Directions
Please give back all the records exactly, but keep the pictures out.

Excerpts from a dataset:
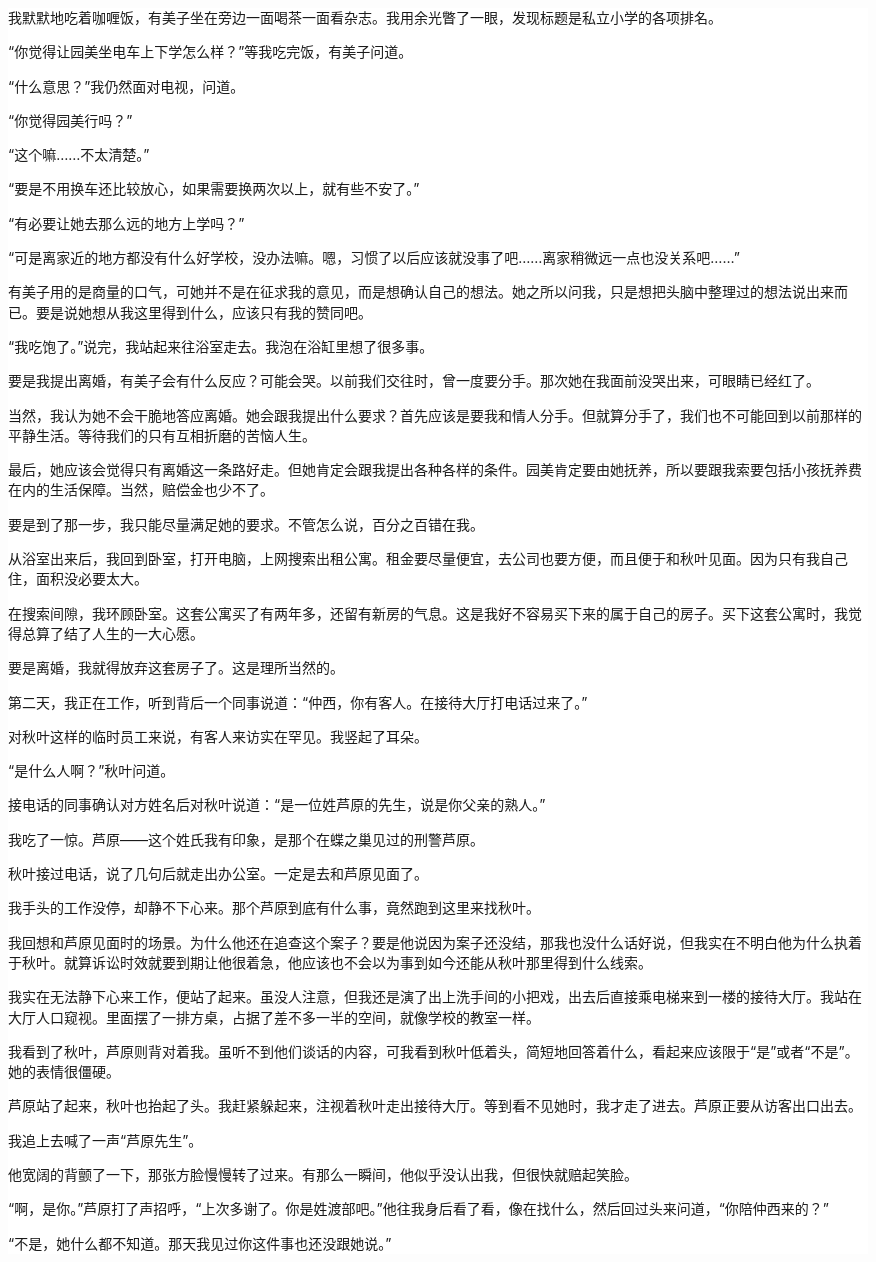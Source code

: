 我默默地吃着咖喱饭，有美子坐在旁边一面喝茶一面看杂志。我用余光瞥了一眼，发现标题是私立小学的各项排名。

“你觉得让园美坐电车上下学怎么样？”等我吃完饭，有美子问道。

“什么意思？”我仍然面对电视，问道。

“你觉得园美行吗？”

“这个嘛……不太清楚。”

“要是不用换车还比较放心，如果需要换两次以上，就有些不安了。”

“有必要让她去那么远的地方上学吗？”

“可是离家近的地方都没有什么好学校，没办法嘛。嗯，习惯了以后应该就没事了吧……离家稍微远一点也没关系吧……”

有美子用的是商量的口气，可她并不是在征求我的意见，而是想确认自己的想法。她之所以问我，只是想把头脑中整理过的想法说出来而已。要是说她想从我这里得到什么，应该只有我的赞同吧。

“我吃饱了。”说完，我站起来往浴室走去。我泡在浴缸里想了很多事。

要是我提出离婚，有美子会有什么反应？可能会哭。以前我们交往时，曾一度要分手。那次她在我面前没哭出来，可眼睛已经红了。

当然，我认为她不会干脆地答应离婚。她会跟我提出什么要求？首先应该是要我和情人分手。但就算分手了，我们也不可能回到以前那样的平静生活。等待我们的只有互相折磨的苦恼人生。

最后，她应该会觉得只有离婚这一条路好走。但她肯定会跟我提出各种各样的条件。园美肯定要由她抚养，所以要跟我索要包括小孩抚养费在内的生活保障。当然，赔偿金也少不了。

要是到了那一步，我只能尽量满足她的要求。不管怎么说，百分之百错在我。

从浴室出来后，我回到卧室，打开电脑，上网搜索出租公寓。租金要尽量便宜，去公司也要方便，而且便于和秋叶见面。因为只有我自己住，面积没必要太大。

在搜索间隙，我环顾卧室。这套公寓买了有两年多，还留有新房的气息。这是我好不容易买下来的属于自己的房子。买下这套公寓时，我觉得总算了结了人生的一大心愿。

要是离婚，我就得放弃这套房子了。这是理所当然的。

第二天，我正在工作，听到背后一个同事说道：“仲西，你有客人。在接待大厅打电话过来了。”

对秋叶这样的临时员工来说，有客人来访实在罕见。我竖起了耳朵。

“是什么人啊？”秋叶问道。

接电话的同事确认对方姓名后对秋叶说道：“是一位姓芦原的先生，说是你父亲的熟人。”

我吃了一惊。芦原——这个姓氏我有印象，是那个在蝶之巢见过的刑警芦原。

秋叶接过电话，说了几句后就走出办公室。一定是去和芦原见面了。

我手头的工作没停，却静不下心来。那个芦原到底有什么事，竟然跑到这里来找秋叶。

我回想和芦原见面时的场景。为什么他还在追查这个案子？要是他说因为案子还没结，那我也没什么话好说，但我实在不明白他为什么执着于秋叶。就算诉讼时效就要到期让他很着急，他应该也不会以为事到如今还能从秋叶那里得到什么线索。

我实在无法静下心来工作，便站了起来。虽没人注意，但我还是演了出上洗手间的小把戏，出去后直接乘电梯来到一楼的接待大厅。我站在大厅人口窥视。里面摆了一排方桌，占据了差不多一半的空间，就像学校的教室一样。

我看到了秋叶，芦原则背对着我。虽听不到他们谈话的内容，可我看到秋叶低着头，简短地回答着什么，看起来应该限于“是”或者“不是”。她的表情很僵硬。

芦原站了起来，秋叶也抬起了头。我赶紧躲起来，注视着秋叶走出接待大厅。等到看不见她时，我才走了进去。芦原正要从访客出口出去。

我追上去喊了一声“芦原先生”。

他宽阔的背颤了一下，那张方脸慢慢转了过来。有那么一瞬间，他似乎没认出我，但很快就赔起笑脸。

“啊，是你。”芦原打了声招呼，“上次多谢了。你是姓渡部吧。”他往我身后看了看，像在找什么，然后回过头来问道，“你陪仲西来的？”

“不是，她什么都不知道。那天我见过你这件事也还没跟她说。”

Response to this task
Source code

: 我默默地吃着咖喱饭，有美子坐在旁边一面喝茶一面看杂志。我用余光瞥了一眼，发现标题是私立小学的各项排名。

“你觉得让园美坐电车上下学怎么样？”等我吃完饭，有美子问道。

“什么意思？”我仍然面对电视，问道。

“你觉得园美行吗？”

“这个嘛……不太清楚。”

“要是不用换车还比较放心，如果需要换两次以上，就有些不安了。”

“有必要让她去那么远的地方上学吗？”

“可是离家近的地方都没有什么好学校，没办法嘛。嗯，习惯了以后应该就没事了吧……离家稍微远一点也没关系吧……”

有美子用的是商量的口气，可她并不是在征求我的意见，而是想确认自己的想法。她之所以问我，只是想把头脑中整理过的想法说出来而已。要是说她想从我这里得到什么，应该只有我的赞同吧。

“我吃饱了。”说完，我站起来往浴室走去。我泡在浴缸里想了很多事。

要是我提出离婚，有美子会有什么反应？可能会哭。以前我们交往时，曾一度要分手。那次她在我面前没哭出来，可眼睛已经红了。

当然，我认为她不会干脆地答应离婚。她会跟我提出什么要求？首先应该是要我和情人分手。但就算分手了，我们也不可能回到以前那样的平静生活。等待我们的只有互相折磨的苦恼人生。

最后，她应该会觉得只有离婚这一条路好走。但她肯定会跟我提出各种各样的条件。园美肯定要由她抚养，所以要跟我索要包括小孩抚养费在内的生活保障。当然，赔偿金也少不了。

要是到了那一步，我只能尽量满足她的要求。不管怎么说，百分之百错在我。

从浴室出来后，我回到卧室，打开电脑，上网搜索出租公寓。租金要尽量便宜，去公司也要方便，而且便于和秋叶见面。因为只有我自己住，面积没必要太大。

在搜索间隙，我环顾卧室。这套公寓买了有两年多，还留有新房的气息。这是我好不容易买下来的属于自己的房子。买下这套公寓时，我觉得总算了结了人生的一大心愿。

要是离婚，我就得放弃这套房子了。这是理所当然的。

第二天，我正在工作，听到背后一个同事说道：“仲西，你有客人。在接待大厅打电话过来了。”

对秋叶这样的临时员工来说，有客人来访实在罕见。我竖起了耳朵。

“是什么人啊？”秋叶问道。

接电话的同事确认对方姓名后对秋叶说道：“是一位姓芦原的先生，说是你父亲的熟人。”

我吃了一惊。芦原——这个姓氏我有印象，是那个在蝶之巢见过的刑警芦原。

秋叶接过电话，说了几句后就走出办公室。一定是去和芦原见面了。

我手头的工作没停，却静不下心来。那个芦原到底有什么事，竟然跑到这里来找秋叶。

我回想和芦原见面时的场景。为什么他还在追查这个案子？要是他说因为案子还没结，那我也没什么话好说，但我实在不明白他为什么执着于秋叶。就算诉讼时效就要到期让他很着急，他应该也不会以为事到如今还能从秋叶那里得到什么线索。

我实在无法静下心来工作，便站了起来。虽没人注意，但我还是演了出上洗手间的小把戏，出去后直接乘电梯来到一楼的接待大厅。我站在大厅人口窥视。里面摆了一排方桌，占据了差不多一半的空间，就像学校的教室一样。

我看到了秋叶，芦原则背对着我。虽听不到他们谈话的内容，可我看到秋叶低着头，简短地回答着什么，看起来应该限于“是”或者“不是”。她的表情很僵硬。

芦原站了起来，秋叶也抬起了头。我赶紧躲起来，注视着秋叶走出接待大厅。等到看不见她时，我才走了进去。芦原正要从访客出口出去。

我追上去喊了一声“芦原先生”。

他宽阔的背颤了一下，那张方脸慢慢转了过来。有那么一瞬间，他似乎没认出我，但很快就赔起笑脸。

“啊，是你。”芦原打了声招呼，“上次多谢了。你是姓渡部吧。”他往我身后看了看，像在找什么，然后回过头来问道，“你陪仲西来的？”

“不是，她什么都不知道。那天我见过你这件事也还没跟她说。”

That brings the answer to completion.